In answering this question we must consider the purposes for which historians have written in the two ages together with the means they have been able to use in executing their task. As beliefs were very different in the medieval world,  there are many ways historians in the Middle Ages understood their task differently from modern historians. The Middle Ages can be divided into two distinct periods of historical writings. The early Middle Ages (5th to 11th centuries) and the high Middle Ages (11th to 15th centuries). The overall standard was much poorer in the first period, though there were notable exceptions such as the Venerable Bede and Einhard. The early Middle Ages has been described as ‘a  time of very profound cultural decline in Western Europe’[1].

With the disintegration of the Western Roman Empire in the 5th century AD, the traditions of classical education and literary culture, of which historiography was part, were severely disrupted. There are long periods for which there are virtually no narrative sources, the bulk of historical writings consisting merely of insufficient factual annals. The literate minority was even further reduced. Virtually all the writers were ecclesiastics. Hallam said ‘until the 13th Century, the ability to read and write was the almost exclusive preserve of people in holy orders’[2]. Literacy became one of the professional skills of the clergy, who understood their task as being one to preserve and expand a learned, religious culture. The religious role of the monasteries often did not support the development of the analytical approach needed for sound historical practise and in many ways the fundamental belief in ‘the will of God’ mitigated against it. The monks’ lack of experience of the secular world outside their cloisters made them blinkered and unpractical historians.

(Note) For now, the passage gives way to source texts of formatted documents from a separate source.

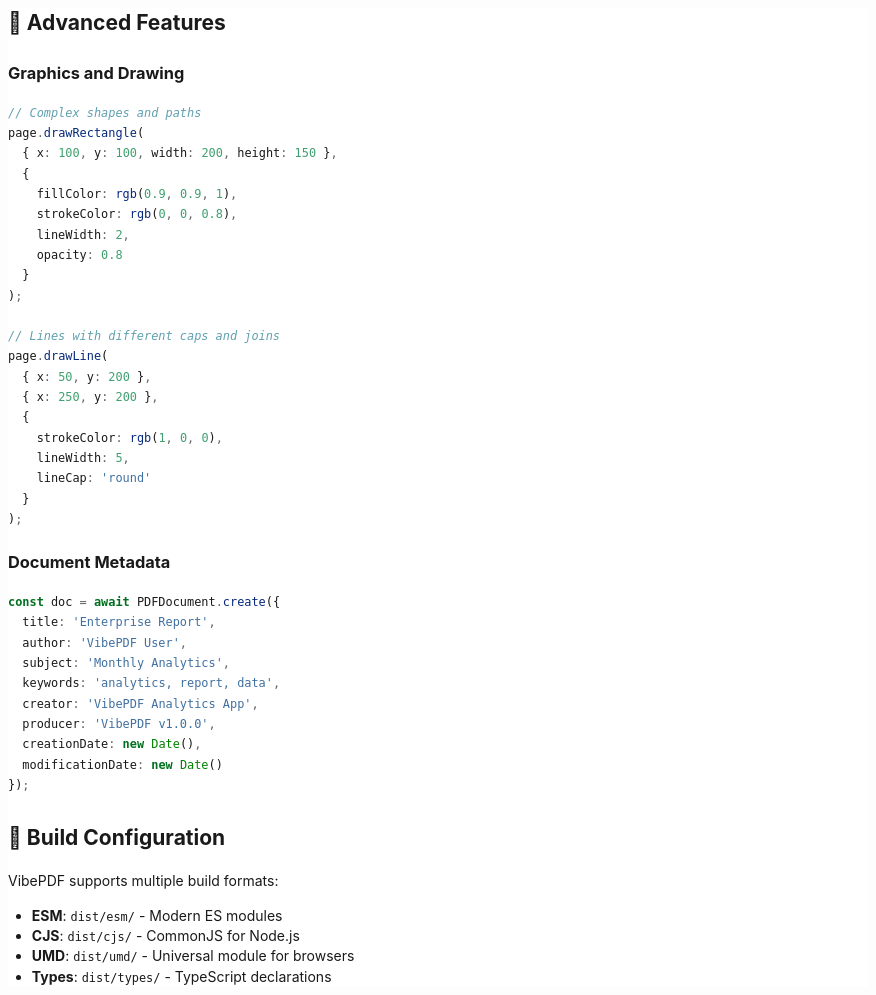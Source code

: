 
## 🎨 Advanced Features

### Graphics and Drawing

```typescript
// Complex shapes and paths
page.drawRectangle(
  { x: 100, y: 100, width: 200, height: 150 },
  {
    fillColor: rgb(0.9, 0.9, 1),
    strokeColor: rgb(0, 0, 0.8),
    lineWidth: 2,
    opacity: 0.8
  }
);

// Lines with different caps and joins
page.drawLine(
  { x: 50, y: 200 },
  { x: 250, y: 200 },
  {
    strokeColor: rgb(1, 0, 0),
    lineWidth: 5,
    lineCap: 'round'
  }
);
```

### Document Metadata

```typescript
const doc = await PDFDocument.create({
  title: 'Enterprise Report',
  author: 'VibePDF User',
  subject: 'Monthly Analytics',
  keywords: 'analytics, report, data',
  creator: 'VibePDF Analytics App',
  producer: 'VibePDF v1.0.0',
  creationDate: new Date(),
  modificationDate: new Date()
});
```

## 🔧 Build Configuration

VibePDF supports multiple build formats:

- **ESM**: `dist/esm/` - Modern ES modules
- **CJS**: `dist/cjs/` - CommonJS for Node.js
- **UMD**: `dist/umd/` - Universal module for browsers
- **Types**: `dist/types/` - TypeScript declarations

The annals or chronicles kept by many monasteries, were often the anonymous work of generations of monks, which simply recorded whatever details the author knew of events, year by year, without no attempt at artistic or intellectual elaboration. The best that can be said about the early medieval annals, is that they preserve in a right order the essential facts, which could be rearranged into a continuous narrative. However, these facts need to be interpreted. The difference between the approaches to history of modern and Middle Ages historians  is evident in the copying of manuscripts. In the Middle Ages, if a religious community wanted to acquire a historical narrative, it copied some work that happened to be most readily accessible. A continuation might then be added by the copier. This new version might be copied and further altered by other writers. For example, there are at least six main versions of the annals called Anglo-Saxon Chronicle. Such copying raises questions of accuracy. Were the copies exactly the same as the original work? There are obvious differences between this  approach and the approach of  the modern historian, aided by technology. The brilliant style of the Enlightenment mode of a personal, essay like history, such as Thomas Macaulay is very different to merely recording events.

Many medieval historians demonstrate little or no awareness of the process of historical change. Unlike modern historians, they did not possess the imagination to recapture the atmosphere of any earlier age that was substantially different from their own. The unawareness of the meaning of anachronism could explain the strange wanderings of medieval chronicles.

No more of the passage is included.